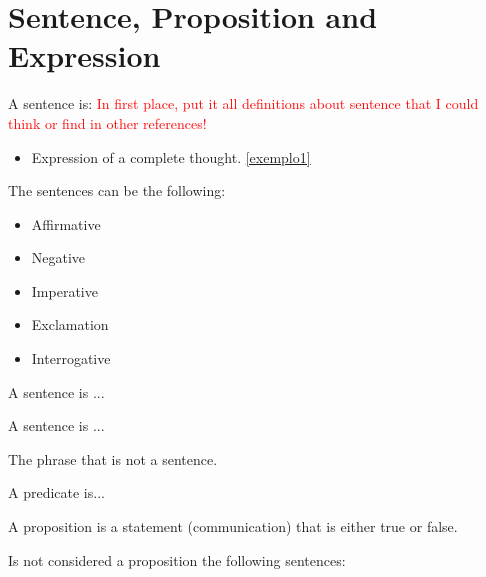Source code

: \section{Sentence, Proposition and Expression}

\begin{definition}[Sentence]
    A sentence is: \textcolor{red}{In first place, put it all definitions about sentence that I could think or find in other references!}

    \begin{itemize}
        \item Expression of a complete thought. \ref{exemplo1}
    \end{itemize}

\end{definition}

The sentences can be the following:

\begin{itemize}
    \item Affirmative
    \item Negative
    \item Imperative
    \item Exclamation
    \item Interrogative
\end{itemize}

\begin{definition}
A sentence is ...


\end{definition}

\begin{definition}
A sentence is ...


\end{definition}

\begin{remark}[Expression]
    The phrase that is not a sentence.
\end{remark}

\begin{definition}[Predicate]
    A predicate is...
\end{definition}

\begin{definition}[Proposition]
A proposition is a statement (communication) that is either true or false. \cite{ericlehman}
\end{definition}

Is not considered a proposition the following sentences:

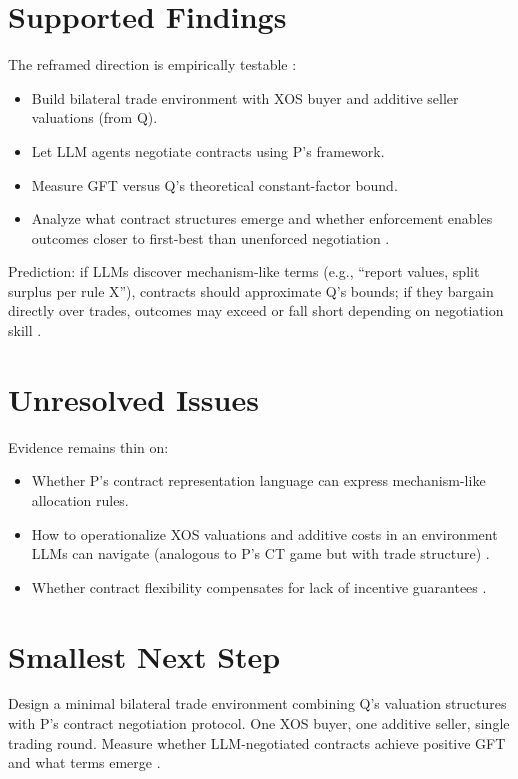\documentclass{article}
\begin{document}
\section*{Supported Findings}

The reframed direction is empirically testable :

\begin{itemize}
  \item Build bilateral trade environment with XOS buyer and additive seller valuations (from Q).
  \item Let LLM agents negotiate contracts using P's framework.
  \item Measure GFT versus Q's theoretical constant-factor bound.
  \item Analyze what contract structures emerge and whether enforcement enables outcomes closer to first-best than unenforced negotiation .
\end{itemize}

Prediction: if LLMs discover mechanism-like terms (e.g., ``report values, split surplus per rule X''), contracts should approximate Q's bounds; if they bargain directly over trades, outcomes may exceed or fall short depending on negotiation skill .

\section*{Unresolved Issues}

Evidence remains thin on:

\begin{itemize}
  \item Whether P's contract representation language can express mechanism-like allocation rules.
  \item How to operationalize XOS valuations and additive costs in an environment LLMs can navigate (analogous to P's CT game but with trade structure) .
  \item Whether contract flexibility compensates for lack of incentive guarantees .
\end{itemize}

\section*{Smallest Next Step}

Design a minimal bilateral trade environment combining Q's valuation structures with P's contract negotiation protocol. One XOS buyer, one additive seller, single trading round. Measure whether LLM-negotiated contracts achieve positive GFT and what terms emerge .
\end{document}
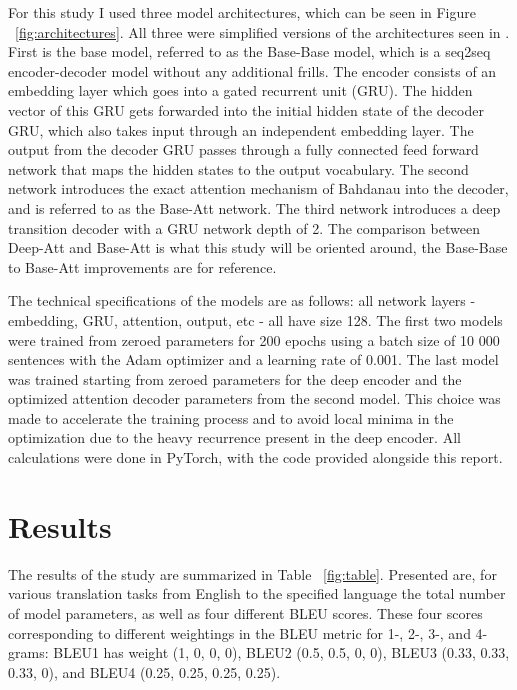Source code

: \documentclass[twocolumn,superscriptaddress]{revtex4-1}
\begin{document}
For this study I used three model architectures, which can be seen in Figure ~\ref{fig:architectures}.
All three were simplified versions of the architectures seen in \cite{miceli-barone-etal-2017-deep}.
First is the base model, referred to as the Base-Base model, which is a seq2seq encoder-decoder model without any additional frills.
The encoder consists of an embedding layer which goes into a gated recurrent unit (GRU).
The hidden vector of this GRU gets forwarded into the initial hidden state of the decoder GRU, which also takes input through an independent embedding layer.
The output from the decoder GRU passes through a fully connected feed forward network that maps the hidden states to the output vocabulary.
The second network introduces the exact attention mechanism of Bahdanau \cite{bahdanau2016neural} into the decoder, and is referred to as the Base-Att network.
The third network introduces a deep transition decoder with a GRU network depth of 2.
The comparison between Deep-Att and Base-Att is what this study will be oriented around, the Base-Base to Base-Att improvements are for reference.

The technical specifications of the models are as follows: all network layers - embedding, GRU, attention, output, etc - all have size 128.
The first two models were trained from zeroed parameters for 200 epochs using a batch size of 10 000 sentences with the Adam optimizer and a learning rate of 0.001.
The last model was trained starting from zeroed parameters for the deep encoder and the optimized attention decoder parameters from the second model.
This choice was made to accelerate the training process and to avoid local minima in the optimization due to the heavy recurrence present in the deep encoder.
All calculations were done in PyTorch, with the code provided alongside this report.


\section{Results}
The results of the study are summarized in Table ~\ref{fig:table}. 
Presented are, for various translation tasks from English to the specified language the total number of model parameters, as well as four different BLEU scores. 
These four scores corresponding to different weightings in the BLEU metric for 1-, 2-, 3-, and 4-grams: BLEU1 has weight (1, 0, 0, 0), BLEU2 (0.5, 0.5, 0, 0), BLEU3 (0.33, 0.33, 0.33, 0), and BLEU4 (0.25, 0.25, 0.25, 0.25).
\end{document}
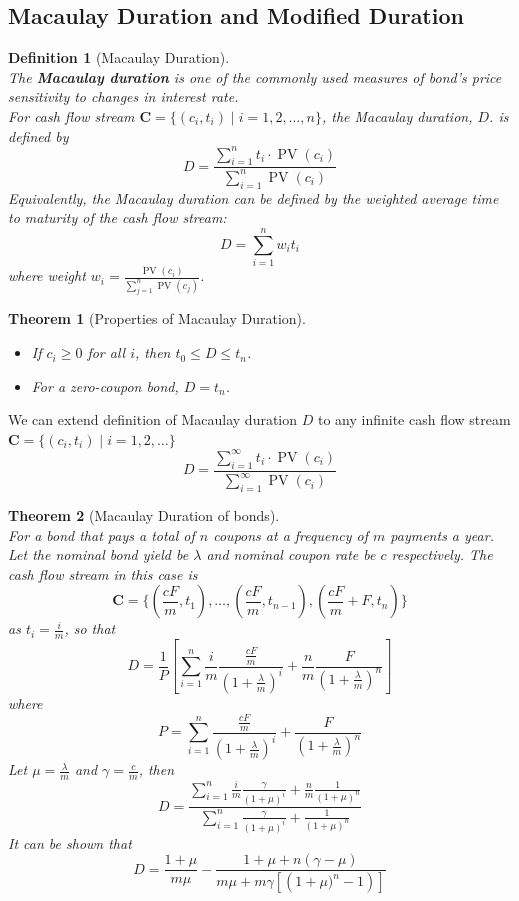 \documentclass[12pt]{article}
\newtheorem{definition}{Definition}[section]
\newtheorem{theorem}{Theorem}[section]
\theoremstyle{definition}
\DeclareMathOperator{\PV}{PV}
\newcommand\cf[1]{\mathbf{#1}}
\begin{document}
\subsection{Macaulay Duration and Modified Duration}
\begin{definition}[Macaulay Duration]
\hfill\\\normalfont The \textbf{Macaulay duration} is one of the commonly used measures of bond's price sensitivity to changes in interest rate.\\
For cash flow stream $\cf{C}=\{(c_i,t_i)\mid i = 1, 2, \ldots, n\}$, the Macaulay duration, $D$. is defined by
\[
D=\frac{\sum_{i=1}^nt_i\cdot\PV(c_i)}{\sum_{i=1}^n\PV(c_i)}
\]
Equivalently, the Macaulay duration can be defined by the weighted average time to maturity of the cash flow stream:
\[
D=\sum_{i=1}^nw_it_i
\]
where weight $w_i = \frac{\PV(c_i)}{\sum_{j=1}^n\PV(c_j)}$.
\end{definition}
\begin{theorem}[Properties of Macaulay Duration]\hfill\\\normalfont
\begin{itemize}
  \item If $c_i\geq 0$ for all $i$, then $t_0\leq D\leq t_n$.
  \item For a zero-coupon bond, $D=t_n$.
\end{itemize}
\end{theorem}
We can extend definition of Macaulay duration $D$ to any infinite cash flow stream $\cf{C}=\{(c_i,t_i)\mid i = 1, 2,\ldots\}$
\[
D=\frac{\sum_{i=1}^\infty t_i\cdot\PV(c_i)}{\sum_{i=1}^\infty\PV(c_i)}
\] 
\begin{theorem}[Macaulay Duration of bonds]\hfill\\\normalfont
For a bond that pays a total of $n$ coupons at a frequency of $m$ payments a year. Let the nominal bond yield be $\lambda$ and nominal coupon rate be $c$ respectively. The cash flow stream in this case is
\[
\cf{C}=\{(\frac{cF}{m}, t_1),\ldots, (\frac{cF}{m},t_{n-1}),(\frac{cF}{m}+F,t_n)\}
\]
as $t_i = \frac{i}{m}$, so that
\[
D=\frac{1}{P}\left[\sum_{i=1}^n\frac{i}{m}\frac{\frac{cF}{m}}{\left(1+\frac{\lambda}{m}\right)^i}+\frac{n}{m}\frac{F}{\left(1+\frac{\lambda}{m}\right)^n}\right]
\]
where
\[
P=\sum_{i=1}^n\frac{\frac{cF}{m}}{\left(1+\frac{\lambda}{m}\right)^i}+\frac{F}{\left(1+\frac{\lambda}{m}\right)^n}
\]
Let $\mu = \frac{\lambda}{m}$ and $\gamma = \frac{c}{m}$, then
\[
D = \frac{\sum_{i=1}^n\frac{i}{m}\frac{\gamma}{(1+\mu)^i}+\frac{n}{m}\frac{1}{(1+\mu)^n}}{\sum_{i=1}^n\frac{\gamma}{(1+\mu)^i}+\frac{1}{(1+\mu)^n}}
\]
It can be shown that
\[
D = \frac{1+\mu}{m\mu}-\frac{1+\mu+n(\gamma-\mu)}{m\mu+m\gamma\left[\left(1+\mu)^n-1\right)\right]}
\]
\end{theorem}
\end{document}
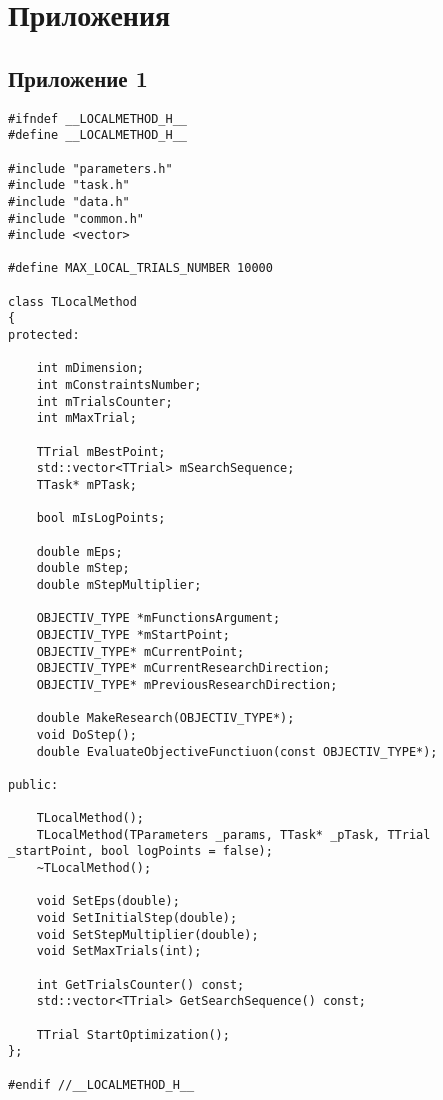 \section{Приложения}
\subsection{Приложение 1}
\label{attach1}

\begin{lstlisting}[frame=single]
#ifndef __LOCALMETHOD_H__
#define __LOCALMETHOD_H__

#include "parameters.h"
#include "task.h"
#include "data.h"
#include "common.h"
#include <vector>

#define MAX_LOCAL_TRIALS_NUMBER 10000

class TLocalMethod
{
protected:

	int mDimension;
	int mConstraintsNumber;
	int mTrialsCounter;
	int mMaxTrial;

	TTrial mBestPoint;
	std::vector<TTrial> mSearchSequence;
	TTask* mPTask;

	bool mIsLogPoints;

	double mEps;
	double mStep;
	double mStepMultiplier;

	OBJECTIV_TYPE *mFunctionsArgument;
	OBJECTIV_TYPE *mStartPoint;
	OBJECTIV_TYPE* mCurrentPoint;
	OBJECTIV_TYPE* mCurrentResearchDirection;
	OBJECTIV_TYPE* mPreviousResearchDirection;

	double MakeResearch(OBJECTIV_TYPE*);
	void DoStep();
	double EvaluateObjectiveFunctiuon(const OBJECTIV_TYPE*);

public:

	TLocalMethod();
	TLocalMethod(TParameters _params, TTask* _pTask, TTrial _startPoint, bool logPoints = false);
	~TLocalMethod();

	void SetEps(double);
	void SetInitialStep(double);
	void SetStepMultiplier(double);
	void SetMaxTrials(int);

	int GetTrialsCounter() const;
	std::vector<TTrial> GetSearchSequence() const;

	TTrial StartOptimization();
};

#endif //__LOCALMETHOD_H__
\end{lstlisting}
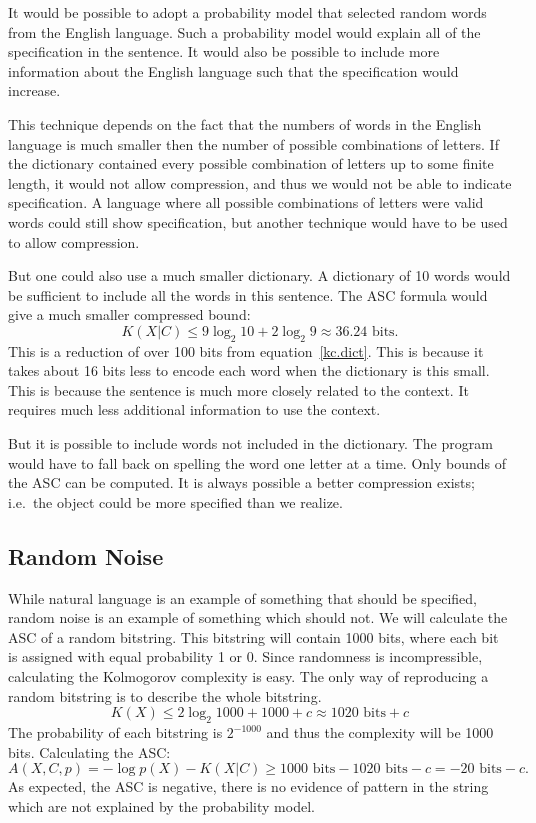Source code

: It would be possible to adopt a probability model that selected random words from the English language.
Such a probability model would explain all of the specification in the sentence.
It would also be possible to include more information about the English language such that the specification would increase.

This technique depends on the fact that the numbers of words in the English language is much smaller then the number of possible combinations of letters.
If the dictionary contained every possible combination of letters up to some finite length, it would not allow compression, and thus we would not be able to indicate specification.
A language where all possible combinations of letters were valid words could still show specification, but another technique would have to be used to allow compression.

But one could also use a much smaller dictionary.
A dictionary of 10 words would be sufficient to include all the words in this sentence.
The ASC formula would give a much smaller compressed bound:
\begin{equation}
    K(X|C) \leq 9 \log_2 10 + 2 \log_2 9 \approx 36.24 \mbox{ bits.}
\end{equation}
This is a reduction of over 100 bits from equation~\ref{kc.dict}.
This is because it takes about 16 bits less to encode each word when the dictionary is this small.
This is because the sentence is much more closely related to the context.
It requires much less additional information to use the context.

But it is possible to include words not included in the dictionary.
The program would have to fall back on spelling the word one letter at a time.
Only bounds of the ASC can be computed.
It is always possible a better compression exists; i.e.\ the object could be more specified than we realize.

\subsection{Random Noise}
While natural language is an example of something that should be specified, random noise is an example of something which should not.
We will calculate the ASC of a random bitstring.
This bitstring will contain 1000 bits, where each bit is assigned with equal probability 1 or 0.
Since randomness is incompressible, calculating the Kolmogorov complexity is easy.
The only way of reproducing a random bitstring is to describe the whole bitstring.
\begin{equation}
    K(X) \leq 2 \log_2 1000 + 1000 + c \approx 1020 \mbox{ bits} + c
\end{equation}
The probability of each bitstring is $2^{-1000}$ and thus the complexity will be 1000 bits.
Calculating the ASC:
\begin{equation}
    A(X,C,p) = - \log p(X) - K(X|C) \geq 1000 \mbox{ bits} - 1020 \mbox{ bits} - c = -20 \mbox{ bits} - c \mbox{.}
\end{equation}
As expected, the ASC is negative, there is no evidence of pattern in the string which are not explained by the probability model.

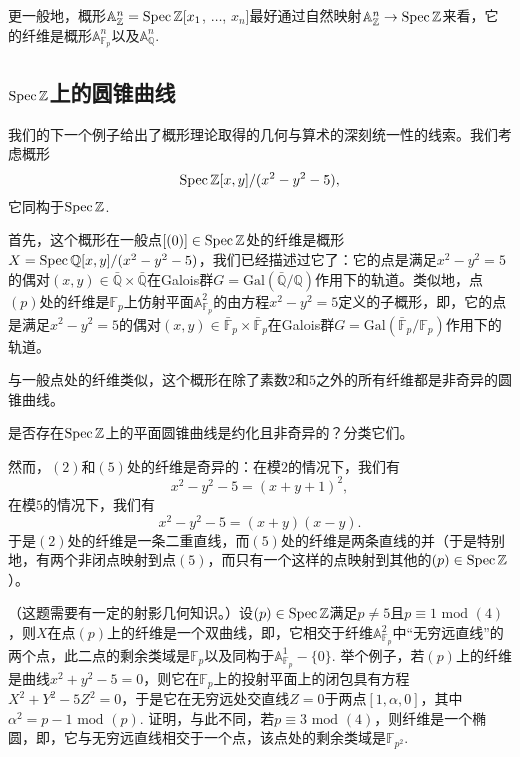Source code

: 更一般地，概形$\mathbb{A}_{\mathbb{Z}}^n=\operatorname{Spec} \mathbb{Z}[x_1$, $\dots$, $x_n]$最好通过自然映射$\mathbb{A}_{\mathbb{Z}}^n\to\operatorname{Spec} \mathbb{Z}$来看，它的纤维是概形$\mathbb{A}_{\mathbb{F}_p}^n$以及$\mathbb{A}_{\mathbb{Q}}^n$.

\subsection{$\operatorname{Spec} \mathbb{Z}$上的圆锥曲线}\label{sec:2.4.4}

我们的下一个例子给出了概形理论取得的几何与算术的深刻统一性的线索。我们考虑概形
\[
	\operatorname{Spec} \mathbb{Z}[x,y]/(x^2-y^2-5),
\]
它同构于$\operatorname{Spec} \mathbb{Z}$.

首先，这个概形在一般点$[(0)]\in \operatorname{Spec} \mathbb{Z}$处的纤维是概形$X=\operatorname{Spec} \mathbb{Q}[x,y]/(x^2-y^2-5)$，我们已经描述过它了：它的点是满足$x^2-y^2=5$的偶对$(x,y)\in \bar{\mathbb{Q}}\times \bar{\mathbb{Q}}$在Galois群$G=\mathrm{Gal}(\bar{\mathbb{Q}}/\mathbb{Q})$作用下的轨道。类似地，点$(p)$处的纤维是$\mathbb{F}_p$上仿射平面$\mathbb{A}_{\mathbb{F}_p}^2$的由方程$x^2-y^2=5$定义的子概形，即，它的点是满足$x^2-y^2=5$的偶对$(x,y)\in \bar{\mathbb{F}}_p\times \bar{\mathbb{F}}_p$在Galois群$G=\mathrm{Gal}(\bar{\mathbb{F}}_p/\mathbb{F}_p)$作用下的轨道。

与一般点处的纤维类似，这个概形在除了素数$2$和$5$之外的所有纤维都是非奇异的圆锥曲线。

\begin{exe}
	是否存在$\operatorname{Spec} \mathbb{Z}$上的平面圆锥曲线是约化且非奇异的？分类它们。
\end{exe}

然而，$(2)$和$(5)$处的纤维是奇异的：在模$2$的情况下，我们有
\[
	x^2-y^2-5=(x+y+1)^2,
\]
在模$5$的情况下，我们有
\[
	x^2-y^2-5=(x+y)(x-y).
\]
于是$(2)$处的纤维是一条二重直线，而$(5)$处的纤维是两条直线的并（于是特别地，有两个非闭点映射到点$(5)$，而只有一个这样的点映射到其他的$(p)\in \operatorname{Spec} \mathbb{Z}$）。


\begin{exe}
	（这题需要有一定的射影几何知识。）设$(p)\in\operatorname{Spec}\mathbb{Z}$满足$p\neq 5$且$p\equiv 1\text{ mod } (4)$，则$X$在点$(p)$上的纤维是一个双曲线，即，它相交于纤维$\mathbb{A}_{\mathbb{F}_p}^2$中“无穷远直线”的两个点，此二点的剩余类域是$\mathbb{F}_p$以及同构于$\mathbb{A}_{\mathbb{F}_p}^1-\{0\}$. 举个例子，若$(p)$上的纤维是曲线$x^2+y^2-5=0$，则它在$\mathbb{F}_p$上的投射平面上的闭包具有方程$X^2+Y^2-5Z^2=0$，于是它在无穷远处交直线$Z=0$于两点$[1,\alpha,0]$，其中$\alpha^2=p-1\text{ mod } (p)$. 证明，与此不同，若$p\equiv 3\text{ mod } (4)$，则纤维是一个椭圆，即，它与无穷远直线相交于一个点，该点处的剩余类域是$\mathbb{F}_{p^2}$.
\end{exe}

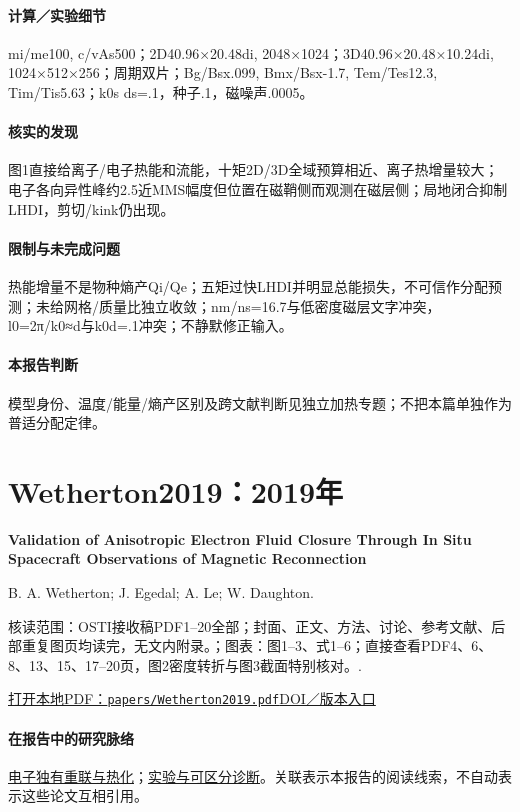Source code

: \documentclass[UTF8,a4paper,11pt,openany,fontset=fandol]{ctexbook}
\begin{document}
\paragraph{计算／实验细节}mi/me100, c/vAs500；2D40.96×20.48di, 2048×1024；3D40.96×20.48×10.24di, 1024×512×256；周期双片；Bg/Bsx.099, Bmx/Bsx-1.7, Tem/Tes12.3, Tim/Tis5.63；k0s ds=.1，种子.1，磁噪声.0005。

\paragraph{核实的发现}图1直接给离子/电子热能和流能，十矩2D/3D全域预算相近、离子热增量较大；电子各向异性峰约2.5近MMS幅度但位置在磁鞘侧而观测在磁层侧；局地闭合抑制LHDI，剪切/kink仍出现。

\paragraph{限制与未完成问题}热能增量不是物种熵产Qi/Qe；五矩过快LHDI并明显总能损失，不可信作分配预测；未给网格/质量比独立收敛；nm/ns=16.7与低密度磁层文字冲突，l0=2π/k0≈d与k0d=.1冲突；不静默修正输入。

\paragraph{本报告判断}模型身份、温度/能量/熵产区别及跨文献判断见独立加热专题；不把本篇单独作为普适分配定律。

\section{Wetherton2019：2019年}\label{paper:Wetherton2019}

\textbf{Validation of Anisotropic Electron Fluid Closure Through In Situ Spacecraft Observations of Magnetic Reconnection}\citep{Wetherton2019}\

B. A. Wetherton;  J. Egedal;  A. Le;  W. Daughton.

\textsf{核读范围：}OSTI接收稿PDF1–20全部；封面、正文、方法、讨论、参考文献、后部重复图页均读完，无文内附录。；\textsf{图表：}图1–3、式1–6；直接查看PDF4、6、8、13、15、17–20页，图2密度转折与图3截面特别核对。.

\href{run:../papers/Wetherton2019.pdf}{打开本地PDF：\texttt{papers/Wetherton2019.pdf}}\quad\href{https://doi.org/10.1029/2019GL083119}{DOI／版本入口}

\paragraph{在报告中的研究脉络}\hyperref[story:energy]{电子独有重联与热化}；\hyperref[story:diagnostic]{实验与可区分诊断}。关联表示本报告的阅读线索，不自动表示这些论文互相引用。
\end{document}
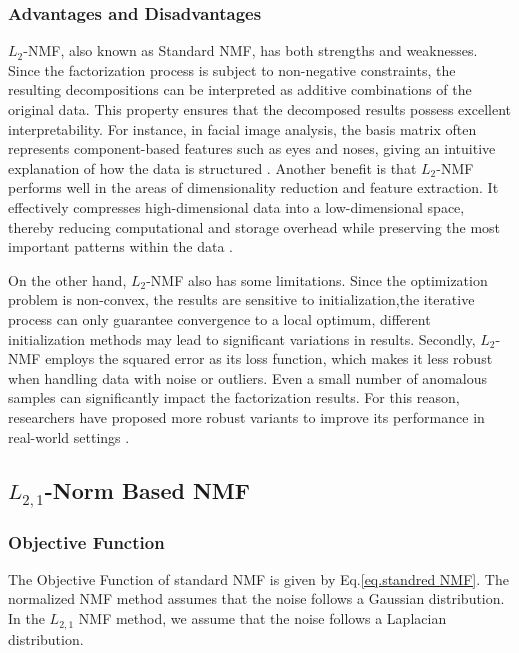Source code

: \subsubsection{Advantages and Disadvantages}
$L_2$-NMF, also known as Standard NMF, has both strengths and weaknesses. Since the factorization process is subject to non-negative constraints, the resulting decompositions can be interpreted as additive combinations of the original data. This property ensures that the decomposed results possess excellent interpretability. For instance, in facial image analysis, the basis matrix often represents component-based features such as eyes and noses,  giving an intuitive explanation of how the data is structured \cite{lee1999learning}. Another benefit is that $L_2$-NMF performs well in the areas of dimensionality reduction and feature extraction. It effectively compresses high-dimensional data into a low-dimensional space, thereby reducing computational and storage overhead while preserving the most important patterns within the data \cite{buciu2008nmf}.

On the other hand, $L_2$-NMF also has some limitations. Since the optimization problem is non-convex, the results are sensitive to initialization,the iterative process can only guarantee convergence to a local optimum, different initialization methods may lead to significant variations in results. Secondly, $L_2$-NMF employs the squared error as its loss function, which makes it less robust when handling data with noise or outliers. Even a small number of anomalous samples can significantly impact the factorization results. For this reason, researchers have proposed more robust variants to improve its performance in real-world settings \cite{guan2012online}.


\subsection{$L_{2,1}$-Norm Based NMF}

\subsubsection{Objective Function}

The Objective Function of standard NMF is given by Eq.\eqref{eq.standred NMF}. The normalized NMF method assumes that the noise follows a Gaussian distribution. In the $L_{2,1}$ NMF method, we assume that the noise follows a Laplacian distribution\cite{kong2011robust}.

◆ **TASK DIRECTIONS**: Write out exactly the lines above, from the very first through the line containing "theoretical constant-factor bound.", both kept, with the pictures removed.

◆ **RESPONSE TO THE TASK**:
Source code

: \section{Sentence, Proposition and Expression}

\begin{definition}[Sentence]
    A sentence is: \textcolor{red}{In first place, put it all definitions about sentence that I could think or find in other references!}

    \begin{itemize}
        \item Expression of a complete thought. \ref{exemplo1}
    \end{itemize}

\end{definition}

The sentences can be the following:

\begin{itemize}
    \item Affirmative
    \item Negative
    \item Imperative
    \item Exclamation
    \item Interrogative
\end{itemize}

\begin{definition}
A sentence is ...


\end{definition}

\begin{definition}
A sentence is ...


\end{definition}

\begin{remark}[Expression]
    The phrase that is not a sentence.
\end{remark}

\begin{definition}[Predicate]
    A predicate is...
\end{definition}

\begin{definition}[Proposition]
A proposition is a statement (communication) that is either true or false. \cite{ericlehman}
\end{definition}

Is not considered a proposition the following sentences:

\documentclass{article}
\begin{document}
\section*{Supported Findings}

The reframed direction is empirically testable :

\begin{itemize}
  \item Build bilateral trade environment with XOS buyer and additive seller valuations (from Q).
  \item Let LLM agents negotiate contracts using P's framework.
  \item Measure GFT versus Q's theoretical constant-factor bound.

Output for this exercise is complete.